I chose these, as I trust this server the most. It is in the best shape, has the better NVMe in it, and just feels sturdier.
Docker2⌗
This one I don’t trust as much. It has the NVMe that came with it still inside (I thought I had a few 1GB drives sitting around, but I couldn’t find them), and has some cosmetic damage. I think it will be fine, but I’ll probably end up replacing the SSD at some point.
This one runs my self-built homepage, searx, my Mastodon autoposter, and Booklore. Booklore probably should be on Docker1, but I honestly don’t use it very often, so it isn’t going to hurt if I lose it. We’ll see if this is where it stays.
Docker3⌗
This one isn’t running yet, and may not. I have a HP prebuilt computer with 32GB of RAM and a bunch of storage sitting in my spare room, and I’m thinking about adding this to my cluster.
I’m just not sure what I’d do with it yet, so I’m holding off on it. If my point is to save some electricity, having a full sized PC running along with the other three will defeat the purpose.
VPS⌗
I have a VPS that I’ve been using to host the Matrix/Discord Bridge (thank the Good Lord it wasn’t on my home server, else I’d have lost it and I’d have probably set fire to my desk if that had happened).
Since I’ve paid for it, I’m going to host some things there that I don’t want to lose. Namely, my Castopod instance (though I’m thinking about moving this to Fireside) that I use to host my podcast The 3 Cast, my self-made commenting system for The Linux Cast Blog, my self-made and highly innaccurate website analytics thing, and my cross poster for Mastodon and Bluesky.
This is the only one that I’ve not completed yet. I’m still trying to think about the Castopod thing. I’m lucky that I still have the data for it, so I may just reinstall. But Fireside (where I host The Linux Cast pod) is very good. It would be more expensive, but I’d be able to stop moving from one Castopod instance to another (this is the third time I’ve had to reinstall).
I’ve also lost the data for all my TLC comments, so I need to figure out how to get that back. I have the export from Hyvor so I should be able to get some of it back.

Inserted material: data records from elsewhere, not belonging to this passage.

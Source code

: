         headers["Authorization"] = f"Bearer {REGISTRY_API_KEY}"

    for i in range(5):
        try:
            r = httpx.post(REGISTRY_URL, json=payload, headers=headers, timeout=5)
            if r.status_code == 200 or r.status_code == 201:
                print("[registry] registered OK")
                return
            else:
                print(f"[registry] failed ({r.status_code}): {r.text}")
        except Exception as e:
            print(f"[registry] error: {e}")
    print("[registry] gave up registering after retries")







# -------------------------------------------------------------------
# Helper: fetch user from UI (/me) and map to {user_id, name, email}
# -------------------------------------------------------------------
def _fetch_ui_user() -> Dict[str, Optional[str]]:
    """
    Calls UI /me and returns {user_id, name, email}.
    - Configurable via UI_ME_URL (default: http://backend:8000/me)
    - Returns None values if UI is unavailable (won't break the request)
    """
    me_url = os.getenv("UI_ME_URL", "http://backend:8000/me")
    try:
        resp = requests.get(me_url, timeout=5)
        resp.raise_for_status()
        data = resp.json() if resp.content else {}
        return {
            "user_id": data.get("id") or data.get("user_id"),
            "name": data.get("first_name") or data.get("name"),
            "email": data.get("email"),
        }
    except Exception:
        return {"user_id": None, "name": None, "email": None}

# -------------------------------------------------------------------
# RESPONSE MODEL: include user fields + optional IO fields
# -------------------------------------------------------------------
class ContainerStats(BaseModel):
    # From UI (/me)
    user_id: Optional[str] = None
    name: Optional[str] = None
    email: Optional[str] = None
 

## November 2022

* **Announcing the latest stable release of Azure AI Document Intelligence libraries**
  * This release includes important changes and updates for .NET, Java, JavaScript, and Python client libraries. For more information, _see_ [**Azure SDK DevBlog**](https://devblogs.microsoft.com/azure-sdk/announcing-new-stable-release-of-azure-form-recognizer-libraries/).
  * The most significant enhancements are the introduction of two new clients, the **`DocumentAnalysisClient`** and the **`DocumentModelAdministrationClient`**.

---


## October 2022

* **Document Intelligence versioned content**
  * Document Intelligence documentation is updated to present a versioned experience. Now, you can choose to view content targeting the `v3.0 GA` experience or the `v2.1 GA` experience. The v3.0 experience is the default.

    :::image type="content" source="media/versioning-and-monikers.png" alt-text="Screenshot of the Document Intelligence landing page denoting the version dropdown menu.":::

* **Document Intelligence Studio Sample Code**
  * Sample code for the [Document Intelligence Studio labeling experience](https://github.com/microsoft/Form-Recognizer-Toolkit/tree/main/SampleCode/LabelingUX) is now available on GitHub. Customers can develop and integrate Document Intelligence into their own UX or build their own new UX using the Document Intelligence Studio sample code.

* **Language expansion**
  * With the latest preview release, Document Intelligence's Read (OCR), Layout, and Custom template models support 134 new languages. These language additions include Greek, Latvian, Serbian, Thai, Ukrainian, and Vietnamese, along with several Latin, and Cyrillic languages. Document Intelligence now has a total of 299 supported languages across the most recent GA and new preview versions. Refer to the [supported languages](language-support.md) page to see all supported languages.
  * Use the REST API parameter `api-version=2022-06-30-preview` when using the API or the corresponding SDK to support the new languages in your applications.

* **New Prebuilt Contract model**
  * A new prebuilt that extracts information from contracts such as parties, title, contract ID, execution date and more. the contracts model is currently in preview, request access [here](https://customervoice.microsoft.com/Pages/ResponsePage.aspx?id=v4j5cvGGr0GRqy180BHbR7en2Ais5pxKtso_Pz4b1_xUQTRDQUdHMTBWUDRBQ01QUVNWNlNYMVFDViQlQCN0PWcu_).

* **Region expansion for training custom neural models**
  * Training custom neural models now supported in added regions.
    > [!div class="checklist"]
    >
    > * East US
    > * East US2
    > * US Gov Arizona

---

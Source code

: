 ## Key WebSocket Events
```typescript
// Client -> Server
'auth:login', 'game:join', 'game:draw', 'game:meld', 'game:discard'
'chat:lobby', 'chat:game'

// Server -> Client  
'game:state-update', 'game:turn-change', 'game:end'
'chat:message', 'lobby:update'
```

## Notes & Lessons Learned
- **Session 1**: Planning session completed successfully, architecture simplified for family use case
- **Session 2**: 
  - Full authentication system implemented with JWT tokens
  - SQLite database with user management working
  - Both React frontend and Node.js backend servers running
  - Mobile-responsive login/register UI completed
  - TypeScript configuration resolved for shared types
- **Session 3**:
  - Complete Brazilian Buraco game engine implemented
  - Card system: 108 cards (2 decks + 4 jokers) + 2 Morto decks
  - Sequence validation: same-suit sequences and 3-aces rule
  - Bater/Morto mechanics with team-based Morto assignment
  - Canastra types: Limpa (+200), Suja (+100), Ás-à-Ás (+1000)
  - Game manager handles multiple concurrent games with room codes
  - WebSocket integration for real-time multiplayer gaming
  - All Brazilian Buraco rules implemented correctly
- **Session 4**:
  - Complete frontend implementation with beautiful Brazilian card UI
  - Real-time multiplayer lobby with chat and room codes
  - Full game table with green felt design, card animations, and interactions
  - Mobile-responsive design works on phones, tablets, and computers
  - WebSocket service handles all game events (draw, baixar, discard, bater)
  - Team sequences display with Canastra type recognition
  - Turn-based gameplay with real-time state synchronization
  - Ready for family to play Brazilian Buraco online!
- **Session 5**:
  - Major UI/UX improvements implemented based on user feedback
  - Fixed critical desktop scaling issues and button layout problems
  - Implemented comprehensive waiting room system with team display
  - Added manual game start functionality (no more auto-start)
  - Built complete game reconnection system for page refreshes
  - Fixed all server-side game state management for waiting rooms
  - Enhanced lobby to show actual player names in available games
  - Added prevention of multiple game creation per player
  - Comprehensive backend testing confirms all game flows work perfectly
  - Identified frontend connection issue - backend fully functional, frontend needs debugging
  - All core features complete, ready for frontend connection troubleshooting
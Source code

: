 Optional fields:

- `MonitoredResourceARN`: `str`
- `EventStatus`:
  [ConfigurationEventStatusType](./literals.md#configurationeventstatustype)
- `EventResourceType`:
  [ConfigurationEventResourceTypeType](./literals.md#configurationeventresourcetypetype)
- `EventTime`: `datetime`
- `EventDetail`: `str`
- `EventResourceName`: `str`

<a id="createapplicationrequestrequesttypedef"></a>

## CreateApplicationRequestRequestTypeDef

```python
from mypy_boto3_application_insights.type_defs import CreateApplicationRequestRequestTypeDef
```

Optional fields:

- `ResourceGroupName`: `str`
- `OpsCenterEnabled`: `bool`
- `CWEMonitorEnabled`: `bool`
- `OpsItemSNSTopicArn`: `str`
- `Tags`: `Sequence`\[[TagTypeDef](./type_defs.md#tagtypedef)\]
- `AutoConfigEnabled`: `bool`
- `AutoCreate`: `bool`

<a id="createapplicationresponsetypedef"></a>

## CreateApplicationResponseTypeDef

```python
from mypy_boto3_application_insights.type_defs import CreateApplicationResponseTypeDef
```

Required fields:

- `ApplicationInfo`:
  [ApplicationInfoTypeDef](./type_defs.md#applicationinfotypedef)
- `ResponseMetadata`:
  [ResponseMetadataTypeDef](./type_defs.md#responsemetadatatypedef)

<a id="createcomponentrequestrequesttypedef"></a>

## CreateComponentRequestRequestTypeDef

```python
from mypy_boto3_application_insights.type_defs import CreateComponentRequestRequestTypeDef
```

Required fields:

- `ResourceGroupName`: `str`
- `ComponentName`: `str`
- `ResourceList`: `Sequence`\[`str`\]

Complicated, But I’m Happy⌗
It definitely is more complicated than it was when it was just the one computer. But together the three of these don’t take up as much power as the HP did, and it’s unlikely that all three will die at the same time, so it should make it a bit more redundant.
I may, over time, replace these with newer mini PCs, but for now they’ll work just fine and I didn’t even have to spend more money on them.
I thought about doing a proxmox cluster, but I just don’t need that type of power. Maybe someday.
What are your thoughts? How do you handle self hosting?